Los llamados Tres Grandes habían decidido la deportación de unos 16 millones de alemanes del este hacia el oeste a fin de dejar «limpios» los territorios que ocuparían polacos y rusos y Churchill (5 de diciembre de 1944) defendió la justicia de esta precursora forma de limpieza étnica ante la Cámara de los Comunes: «Hay que dar un buen barrido. No me alarma la idea de separar poblaciones, ni la de los multitudinarios movimientos migratorios que va a comportar…» Como si le hubieran oído, la población de Prusia comenzó a moverse en enero hacia Elbing y Danzig y hacia los puertos de Pillau y Gotenhafen: quizás muchos pensaron que no sería para siempre. Pero lo fue. Y dos millones de refugiados murieron en los territorios del este entre enero y los meses subsiguientes al fin de la guerra, cuando quienes no se habían ido fueron forzados a marchar. 610.000 perecieron en Rumanía, Polonia, Checoslovaquia y Yugoeslavia, mientras se completaba el éxodo general previsto de dieciséis millones. Una desgracia poco sabida y menos difundida fuera de Alemania.

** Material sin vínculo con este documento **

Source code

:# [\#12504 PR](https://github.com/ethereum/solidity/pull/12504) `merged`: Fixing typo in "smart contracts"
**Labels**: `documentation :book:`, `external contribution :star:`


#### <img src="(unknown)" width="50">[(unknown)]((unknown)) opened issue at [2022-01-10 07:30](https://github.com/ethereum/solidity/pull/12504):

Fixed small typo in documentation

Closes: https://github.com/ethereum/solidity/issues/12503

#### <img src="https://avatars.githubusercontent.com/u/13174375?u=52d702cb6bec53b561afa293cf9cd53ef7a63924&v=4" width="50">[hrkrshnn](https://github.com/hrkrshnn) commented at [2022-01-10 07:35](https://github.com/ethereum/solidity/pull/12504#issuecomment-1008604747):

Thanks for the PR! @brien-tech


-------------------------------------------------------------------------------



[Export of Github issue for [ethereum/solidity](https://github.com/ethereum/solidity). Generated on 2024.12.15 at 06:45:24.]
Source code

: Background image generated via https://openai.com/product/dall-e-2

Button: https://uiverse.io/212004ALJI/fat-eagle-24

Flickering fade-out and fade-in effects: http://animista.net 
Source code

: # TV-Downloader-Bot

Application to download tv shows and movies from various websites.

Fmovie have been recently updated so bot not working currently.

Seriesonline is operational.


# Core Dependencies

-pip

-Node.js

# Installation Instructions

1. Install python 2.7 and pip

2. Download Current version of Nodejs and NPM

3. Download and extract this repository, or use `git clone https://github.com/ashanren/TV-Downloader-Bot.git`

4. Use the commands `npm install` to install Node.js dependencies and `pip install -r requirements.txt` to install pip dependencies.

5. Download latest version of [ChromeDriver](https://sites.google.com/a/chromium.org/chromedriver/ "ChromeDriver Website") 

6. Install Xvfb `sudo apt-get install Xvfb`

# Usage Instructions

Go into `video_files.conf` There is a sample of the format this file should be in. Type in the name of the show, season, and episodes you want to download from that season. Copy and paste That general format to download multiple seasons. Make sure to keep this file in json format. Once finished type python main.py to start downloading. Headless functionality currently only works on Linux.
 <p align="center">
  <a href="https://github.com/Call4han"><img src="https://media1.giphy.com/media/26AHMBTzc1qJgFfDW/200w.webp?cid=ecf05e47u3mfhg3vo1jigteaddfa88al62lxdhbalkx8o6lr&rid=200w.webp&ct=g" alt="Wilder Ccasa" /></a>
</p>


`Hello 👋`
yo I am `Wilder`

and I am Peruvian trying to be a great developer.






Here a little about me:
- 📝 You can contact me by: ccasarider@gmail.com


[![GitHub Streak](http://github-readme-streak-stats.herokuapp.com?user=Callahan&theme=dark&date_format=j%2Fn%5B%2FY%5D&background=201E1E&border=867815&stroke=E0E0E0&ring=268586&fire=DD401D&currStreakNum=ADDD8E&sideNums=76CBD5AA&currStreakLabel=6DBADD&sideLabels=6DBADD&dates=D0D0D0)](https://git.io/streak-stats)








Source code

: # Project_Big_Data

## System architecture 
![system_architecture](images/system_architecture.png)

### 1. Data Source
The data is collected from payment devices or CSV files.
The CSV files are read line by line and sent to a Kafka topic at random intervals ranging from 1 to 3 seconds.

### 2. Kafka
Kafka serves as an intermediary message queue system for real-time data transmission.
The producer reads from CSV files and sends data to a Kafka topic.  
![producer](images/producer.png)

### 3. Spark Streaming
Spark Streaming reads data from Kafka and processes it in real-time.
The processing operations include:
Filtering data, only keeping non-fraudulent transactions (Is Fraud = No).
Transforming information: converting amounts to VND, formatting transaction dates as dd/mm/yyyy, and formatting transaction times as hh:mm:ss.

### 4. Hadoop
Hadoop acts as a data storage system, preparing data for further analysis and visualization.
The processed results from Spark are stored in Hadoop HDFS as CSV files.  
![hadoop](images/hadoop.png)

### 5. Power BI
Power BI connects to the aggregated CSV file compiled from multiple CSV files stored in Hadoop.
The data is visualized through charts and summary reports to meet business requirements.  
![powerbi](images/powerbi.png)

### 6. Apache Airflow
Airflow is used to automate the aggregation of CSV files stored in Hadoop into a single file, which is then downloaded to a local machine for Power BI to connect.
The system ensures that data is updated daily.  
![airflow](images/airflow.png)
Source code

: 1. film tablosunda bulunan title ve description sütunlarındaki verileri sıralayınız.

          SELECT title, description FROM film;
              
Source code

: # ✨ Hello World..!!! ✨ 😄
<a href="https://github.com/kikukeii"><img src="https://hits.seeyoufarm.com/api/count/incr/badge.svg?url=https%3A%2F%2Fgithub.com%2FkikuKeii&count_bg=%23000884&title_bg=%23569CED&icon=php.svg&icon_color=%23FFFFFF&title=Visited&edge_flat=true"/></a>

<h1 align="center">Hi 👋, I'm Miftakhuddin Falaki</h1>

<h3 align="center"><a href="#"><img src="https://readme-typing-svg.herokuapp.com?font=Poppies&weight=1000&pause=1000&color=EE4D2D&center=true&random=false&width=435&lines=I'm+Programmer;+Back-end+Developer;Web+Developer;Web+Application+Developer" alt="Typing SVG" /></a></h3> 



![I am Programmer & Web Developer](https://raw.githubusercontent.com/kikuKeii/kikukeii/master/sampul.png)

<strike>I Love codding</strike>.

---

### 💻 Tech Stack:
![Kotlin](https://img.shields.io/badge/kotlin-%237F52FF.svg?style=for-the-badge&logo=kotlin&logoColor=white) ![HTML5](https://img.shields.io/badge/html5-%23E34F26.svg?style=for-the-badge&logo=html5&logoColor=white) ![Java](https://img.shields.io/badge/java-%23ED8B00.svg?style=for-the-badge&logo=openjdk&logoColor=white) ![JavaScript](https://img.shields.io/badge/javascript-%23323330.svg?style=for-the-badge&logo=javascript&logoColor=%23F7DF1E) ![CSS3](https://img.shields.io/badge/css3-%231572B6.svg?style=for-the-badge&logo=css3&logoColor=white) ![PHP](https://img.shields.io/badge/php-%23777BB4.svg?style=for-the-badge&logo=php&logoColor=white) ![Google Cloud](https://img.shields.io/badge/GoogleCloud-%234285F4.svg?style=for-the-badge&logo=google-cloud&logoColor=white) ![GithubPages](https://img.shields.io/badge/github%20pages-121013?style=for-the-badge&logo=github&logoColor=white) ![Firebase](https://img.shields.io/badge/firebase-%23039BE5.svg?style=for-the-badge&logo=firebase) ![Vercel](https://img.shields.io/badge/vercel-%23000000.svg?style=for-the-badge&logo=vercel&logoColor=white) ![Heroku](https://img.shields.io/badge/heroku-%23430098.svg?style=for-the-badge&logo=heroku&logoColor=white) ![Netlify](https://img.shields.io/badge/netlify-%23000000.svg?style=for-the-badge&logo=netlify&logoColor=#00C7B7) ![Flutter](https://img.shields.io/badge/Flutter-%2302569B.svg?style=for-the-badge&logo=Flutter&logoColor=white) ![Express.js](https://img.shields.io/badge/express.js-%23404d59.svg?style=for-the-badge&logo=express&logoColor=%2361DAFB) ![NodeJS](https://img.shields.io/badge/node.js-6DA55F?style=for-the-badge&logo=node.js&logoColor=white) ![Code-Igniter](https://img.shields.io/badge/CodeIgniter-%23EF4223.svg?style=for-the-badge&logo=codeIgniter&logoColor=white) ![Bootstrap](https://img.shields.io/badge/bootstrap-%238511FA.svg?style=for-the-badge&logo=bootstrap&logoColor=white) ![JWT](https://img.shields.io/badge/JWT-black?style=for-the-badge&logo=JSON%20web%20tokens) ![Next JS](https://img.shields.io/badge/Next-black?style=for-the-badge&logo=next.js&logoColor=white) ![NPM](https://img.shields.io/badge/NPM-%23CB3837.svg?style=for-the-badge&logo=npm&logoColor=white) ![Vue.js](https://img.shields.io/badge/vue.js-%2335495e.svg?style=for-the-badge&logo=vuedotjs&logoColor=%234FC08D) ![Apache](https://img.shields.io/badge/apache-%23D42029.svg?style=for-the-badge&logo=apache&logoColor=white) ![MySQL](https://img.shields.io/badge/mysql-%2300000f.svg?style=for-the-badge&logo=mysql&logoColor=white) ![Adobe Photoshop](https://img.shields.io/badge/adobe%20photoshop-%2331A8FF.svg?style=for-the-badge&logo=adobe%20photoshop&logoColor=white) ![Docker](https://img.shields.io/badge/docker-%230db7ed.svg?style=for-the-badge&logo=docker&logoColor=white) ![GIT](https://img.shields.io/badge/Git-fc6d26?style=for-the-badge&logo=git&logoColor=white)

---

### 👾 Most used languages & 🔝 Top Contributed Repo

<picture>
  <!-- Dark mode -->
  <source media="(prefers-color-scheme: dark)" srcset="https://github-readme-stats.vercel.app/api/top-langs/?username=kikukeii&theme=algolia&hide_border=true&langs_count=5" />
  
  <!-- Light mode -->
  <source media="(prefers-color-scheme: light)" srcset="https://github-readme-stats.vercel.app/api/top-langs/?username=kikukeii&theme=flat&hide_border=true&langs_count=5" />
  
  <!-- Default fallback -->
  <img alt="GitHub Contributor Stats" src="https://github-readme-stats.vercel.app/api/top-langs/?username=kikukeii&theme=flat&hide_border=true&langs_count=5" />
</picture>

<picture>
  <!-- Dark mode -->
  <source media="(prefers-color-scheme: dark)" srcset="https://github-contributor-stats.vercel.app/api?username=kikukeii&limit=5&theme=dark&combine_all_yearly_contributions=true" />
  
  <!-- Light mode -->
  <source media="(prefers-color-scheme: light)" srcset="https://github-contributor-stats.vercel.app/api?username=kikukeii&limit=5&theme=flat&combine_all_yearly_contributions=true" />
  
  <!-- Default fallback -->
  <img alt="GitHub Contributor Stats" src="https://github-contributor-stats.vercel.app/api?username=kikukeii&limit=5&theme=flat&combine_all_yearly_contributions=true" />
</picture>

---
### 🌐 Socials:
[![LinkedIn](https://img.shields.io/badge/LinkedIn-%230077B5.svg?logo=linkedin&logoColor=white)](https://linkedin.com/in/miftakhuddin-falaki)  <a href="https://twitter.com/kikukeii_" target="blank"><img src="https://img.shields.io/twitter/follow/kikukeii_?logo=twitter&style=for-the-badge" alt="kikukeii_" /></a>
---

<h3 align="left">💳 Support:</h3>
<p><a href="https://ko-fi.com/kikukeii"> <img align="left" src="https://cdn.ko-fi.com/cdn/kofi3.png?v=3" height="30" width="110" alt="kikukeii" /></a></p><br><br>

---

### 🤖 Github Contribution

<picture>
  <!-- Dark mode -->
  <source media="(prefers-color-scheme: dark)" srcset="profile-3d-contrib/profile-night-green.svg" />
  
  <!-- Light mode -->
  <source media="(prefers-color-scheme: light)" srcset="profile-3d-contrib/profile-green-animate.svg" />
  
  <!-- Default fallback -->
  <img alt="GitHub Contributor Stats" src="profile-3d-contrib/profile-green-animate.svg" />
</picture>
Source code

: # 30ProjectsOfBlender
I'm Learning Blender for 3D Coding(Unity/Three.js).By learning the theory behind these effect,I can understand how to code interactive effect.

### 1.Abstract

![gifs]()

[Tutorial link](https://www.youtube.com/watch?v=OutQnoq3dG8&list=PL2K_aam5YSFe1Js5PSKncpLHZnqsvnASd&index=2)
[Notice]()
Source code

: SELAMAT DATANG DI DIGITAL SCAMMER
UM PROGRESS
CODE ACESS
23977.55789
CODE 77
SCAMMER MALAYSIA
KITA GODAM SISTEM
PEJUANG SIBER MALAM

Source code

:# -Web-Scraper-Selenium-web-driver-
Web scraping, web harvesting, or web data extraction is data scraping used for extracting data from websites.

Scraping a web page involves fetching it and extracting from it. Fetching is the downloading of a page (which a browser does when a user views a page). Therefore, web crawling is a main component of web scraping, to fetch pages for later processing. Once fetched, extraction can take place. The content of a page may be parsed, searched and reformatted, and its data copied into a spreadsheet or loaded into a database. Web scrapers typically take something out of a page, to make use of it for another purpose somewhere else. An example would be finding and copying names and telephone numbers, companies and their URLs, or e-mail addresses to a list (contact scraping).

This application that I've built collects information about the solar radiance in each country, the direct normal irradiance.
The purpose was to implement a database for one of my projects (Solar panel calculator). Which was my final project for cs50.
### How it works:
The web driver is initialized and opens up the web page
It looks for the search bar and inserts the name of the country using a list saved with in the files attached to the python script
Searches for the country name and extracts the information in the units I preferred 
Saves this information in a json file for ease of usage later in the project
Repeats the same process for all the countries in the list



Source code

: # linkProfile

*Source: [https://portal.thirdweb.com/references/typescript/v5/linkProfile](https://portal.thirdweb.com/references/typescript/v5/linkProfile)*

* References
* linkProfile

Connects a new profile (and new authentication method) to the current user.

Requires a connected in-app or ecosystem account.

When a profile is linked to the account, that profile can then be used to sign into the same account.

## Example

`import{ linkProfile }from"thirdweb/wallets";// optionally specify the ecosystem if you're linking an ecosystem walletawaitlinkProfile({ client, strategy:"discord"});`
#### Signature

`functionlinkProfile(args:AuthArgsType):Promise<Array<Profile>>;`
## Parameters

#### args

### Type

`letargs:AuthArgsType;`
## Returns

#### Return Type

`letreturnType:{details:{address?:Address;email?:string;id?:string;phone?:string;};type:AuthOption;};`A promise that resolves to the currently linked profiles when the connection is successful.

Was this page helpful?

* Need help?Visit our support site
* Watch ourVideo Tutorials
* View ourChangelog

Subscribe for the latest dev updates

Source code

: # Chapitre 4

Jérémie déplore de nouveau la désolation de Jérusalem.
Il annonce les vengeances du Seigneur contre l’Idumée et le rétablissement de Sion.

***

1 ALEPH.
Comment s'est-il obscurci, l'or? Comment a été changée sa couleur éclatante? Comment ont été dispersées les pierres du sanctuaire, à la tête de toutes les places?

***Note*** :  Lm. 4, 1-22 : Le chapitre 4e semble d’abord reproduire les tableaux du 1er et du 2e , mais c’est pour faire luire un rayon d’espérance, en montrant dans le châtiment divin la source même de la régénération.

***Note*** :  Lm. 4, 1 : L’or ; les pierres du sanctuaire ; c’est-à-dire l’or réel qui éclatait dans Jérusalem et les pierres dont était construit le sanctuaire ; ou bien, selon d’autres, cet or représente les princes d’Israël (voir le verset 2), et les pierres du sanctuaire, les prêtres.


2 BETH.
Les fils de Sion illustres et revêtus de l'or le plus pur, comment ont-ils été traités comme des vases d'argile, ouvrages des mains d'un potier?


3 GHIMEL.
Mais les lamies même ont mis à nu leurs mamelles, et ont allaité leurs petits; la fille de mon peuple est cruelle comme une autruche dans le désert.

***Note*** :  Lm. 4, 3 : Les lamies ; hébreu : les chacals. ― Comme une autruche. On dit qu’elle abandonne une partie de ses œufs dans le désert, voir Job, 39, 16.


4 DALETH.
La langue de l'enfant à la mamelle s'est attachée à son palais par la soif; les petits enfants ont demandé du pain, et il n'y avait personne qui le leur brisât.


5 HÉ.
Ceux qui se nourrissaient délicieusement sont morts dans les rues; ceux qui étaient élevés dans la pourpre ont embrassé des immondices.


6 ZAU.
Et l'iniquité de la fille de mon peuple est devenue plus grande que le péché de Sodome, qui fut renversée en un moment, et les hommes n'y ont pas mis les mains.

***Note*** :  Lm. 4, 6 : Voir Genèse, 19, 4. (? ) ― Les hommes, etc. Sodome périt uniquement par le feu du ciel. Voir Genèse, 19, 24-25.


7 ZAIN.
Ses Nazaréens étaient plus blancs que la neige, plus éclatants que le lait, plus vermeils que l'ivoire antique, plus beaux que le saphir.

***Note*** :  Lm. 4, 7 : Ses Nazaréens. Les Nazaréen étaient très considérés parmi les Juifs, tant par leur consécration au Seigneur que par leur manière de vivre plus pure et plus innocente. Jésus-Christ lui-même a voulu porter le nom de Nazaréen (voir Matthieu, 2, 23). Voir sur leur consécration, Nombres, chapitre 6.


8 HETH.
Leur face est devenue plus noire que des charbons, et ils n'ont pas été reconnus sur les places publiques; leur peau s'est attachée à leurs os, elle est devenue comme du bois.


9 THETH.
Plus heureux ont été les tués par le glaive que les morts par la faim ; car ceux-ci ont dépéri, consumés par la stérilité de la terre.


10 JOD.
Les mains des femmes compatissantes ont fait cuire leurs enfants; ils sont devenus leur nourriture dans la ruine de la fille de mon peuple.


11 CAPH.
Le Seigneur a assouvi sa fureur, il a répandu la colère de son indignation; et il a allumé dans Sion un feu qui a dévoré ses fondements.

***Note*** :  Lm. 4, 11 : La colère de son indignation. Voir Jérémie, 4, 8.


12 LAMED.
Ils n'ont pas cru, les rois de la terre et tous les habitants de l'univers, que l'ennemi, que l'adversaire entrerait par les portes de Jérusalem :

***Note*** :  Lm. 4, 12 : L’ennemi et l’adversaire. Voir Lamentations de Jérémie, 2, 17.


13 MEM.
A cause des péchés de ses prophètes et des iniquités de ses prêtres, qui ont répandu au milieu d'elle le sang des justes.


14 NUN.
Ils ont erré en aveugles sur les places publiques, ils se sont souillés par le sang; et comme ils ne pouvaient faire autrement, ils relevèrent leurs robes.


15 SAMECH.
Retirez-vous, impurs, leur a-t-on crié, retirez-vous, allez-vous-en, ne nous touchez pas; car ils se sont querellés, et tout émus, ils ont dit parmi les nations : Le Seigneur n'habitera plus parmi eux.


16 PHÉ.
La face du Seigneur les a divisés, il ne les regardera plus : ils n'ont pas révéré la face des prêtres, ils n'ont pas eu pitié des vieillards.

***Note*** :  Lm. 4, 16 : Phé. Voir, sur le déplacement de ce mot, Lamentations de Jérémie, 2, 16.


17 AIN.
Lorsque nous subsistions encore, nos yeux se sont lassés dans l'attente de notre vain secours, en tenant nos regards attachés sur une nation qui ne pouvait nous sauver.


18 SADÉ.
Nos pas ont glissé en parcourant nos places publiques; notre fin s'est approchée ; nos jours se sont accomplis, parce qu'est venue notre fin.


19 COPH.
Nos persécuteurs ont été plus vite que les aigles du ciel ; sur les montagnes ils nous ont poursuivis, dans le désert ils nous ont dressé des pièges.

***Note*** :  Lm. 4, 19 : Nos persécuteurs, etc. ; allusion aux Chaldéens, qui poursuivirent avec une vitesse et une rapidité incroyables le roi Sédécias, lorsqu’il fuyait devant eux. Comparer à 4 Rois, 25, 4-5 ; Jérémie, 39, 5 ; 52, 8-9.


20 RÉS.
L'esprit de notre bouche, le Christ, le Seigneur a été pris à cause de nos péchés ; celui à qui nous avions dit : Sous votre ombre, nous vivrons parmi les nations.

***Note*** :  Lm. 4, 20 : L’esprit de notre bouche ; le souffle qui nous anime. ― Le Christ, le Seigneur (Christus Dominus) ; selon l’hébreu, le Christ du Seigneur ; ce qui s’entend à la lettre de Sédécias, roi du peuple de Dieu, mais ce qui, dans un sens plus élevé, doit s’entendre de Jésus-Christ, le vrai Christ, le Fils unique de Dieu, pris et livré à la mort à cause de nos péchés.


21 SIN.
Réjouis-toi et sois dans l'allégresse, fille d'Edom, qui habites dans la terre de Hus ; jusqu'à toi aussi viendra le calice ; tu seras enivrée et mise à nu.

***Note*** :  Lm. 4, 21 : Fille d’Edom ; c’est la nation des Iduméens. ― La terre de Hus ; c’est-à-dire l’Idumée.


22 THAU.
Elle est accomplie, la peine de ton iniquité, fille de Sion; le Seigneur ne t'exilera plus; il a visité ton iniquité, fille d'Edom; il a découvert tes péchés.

Mientras Nemmersdorf abría el camino, lo acaecido en el frente occidental resultaba un juego: pillaje, asesinatos de prisioneros, destrucción innecesaria de pueblos (de todo ello hay abundante documentación recopilada por los mismos americanos), o la difusión entre las tropas americanas del manualito Guía de bolsillo de Alemania, más las directrices añadidas por Eisenhower sobre el rigor extremo con que debía tratarse a la población alemana. Pese a las prohibiciones de todo género y a la criminalización colectiva del país ocupado (llegaron a la ridiculez de prohibir los cuentos de los Hermanos Grimm por nacionalistas), en el ambiente general predominaba la intención de rendirse a los americanos, nunca a los rusos.

De la merecida condena histórica de los nazis no hay dudas, de la bondad de todos los aliados sí hay unas cuantas. Un crimen no justifica otro y las brutales acciones de los Einsatzgruppen en pueblos y ciudades rusos no limpian todos los Nemmersdorf que después vendrían. Y tampoco hay razas superiores, ni culpas colectivas que deban arrastrar las generaciones venideras: las responsabilidades por crímenes son siempre individuales (Fuenteovejuna, en realidad, lo que busca es la exoneración general, muy a la española). No se puede liquidar el recuerdo de Nemmersdorf con la simpleza «Ellos empezaron, se lo merecían», argumentando con la profundidad de hinchas de fútbol. ¿Qué empezaron y quiénes empezaron? ¿Las niñas violadas y despanzurradas? ¿Los prisioneros franceses asesinados por la vesania de Stalin que veía colaboracionistas en cualquier mosca que volase? ¿Los quince mil soldados alemanes ejecutados por sus mandos por negarse a combatir por causas diversas? ¿El nulo entusiasmo del pueblo alemán el 1 de septiembre de 1939 ante el estallido de la guerra?

Los rusos tomaron definitivamente Nemmersdorf el 21 de enero de 1945 y allí erigieron un monumento con la leyenda «Gloria eterna a los héroes».

Serafín Fanjul es de la Real Academia de la Historia.